At first, I was a little disappointed in it. The Eleventh Doctor screwdriver is huge, solid, and heavy, made of dense metal and plastic, even heavier with batteries in it. The Tenth Doctor’s screwdriver is much smaller. It is made primarily of aluminum and is charged via USB cable, so there are no batteries to add, making it very light. It almost feels like a toy. The tip extends like it does in the show, exposing the glass (well, clear plastic) shaft, but the movement is not smooth. However, the machined aluminum and simulated crackle-glaze handle are gorgeous. I think that especially if you keep the screwdriver non-extended, it is every bit as beautiful as the Eleventh Doctor’s replica.
Performance-wise, it’s designed a lot better. First, the Eleventh Doctor’s screwdriver requires batteries, which I always hate. I suppose if I lost the charging cord for the Tenth Doctor’s screwdriver, I’m pretty out of luck, but otherwise, I like not having to work with batteries. Second, the Eleventh Doctor’s screwdriver changes modes with the button that’s on the butt end, which means you need two hands to use it. The Tenth Doctor’s screwdriver has a button on the slide mechanism, so you can press it with the thumb of the hand holding it. This is much more convenient and true to the show.
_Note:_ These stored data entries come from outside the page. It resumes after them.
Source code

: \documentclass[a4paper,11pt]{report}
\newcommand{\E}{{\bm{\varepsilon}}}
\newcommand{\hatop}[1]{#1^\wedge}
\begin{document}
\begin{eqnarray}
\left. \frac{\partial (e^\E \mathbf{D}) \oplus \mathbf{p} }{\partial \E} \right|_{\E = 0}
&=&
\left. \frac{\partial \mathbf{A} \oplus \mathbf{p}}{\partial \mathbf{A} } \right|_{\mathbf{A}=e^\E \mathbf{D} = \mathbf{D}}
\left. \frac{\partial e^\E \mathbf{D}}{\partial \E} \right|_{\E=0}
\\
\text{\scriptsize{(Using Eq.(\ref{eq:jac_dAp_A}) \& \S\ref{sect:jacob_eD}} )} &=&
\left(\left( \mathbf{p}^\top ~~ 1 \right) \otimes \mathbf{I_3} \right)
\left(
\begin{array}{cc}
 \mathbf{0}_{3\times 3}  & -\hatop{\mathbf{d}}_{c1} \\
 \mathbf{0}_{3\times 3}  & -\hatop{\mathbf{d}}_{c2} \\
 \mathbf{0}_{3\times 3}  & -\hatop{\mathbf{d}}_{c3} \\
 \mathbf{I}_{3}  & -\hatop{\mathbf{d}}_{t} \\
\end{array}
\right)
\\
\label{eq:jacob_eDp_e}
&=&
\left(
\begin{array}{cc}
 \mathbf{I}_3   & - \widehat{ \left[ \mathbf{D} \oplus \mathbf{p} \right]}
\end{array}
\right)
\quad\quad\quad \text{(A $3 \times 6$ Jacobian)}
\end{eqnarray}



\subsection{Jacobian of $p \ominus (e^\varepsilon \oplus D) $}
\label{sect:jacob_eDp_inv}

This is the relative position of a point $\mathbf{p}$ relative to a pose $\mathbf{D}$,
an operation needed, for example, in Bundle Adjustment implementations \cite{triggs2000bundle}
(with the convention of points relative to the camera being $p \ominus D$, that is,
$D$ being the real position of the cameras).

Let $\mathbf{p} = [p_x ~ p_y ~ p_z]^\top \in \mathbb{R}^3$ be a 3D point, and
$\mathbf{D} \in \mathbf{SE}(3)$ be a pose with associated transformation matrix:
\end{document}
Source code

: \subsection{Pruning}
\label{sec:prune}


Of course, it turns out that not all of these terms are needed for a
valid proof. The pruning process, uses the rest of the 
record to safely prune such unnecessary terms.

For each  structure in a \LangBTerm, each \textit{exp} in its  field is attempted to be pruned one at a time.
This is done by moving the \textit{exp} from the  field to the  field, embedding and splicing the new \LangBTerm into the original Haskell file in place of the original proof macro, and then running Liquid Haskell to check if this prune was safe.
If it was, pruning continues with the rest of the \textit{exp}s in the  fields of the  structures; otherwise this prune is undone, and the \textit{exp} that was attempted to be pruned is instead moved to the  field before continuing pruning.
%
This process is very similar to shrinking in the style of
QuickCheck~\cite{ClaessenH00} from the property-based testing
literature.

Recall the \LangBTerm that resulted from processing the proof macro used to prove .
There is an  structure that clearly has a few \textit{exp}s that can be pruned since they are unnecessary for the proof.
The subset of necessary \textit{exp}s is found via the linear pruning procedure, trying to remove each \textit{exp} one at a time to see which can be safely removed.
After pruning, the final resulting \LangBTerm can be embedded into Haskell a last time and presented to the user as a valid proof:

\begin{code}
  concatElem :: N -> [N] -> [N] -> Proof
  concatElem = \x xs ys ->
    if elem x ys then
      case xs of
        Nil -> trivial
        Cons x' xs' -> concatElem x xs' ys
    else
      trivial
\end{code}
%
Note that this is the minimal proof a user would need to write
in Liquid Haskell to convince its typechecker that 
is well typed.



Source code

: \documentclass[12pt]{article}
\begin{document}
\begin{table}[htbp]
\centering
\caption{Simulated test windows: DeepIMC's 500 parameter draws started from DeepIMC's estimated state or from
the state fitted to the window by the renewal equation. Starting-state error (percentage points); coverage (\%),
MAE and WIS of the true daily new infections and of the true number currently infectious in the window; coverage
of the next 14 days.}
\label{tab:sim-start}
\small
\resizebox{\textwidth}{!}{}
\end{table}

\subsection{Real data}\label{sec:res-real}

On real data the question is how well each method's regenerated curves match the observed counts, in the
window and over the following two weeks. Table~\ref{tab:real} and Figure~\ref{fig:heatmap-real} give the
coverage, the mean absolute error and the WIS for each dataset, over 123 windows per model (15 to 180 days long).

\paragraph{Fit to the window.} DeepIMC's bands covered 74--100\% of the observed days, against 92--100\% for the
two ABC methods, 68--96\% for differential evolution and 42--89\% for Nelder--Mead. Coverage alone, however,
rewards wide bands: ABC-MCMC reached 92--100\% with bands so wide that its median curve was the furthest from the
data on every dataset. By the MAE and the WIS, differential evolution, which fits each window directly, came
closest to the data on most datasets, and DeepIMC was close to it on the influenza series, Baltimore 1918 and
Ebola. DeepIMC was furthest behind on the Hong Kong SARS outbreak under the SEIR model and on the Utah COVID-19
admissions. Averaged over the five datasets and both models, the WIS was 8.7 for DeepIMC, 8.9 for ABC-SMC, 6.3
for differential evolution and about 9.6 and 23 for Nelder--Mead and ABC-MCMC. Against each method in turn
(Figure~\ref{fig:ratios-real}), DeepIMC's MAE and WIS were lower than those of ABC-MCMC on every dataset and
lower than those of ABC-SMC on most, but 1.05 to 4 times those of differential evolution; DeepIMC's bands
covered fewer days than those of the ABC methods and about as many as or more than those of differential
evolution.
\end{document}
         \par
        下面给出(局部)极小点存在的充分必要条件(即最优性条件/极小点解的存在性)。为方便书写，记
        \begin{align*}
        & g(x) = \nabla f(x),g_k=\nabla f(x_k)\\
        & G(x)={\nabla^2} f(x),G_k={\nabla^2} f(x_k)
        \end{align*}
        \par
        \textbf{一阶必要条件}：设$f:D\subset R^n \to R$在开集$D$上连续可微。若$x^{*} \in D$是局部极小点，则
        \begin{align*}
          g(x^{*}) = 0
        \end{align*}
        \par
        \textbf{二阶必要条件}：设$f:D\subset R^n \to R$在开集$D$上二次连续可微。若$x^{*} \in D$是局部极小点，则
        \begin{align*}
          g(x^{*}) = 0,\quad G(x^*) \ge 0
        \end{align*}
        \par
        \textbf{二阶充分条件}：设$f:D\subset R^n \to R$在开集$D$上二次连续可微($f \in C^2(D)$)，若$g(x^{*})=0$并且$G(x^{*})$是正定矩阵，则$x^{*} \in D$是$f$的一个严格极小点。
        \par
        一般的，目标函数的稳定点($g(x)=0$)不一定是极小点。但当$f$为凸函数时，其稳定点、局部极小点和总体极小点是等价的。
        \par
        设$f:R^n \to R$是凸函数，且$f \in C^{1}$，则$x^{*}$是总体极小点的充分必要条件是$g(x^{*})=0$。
The Tenth Doctor’s screwdriver is also much better suited for cosplay. I expect I still wouldn’t use it for cosplay, since that’ll be $100 that could easily fall out of my pocket, but the Eleventh Doctor’s screwdriver is way too heavy for that purpose (and it requires two hands to change modes). The Eleventh Doctor’s screwdriver also requires being turned on before the gestures will trigger the sound effects. The Tenth Doctor’s screwdriver is always on if you leave it in FX mode: holding the button down it will light the tip and play the Tenth Doctor’s basic screwdriver sound, while tapping the button then holding it down will let you do a gesture to play one of the other sound effects. Thus, you can pull it out of your pocket and immediately use it, just like the Tenth Doctor does.
One drawback to this design is that the machined aluminum means the metal is a bit soft, and I already have a couple of (barely noticeable) dings in one of the edges when I accidentally dropped it.
Bottom line is that I am ecstatic to have this and I think it’s a great replica. I expect that it’s going to stand on my desk so that I can play with it periodically, but I’ll keep it safe. If I want to use a remote control, I’ll set up the Eleventh Doctor’s one, as I feel it is more sturdy for everyday use.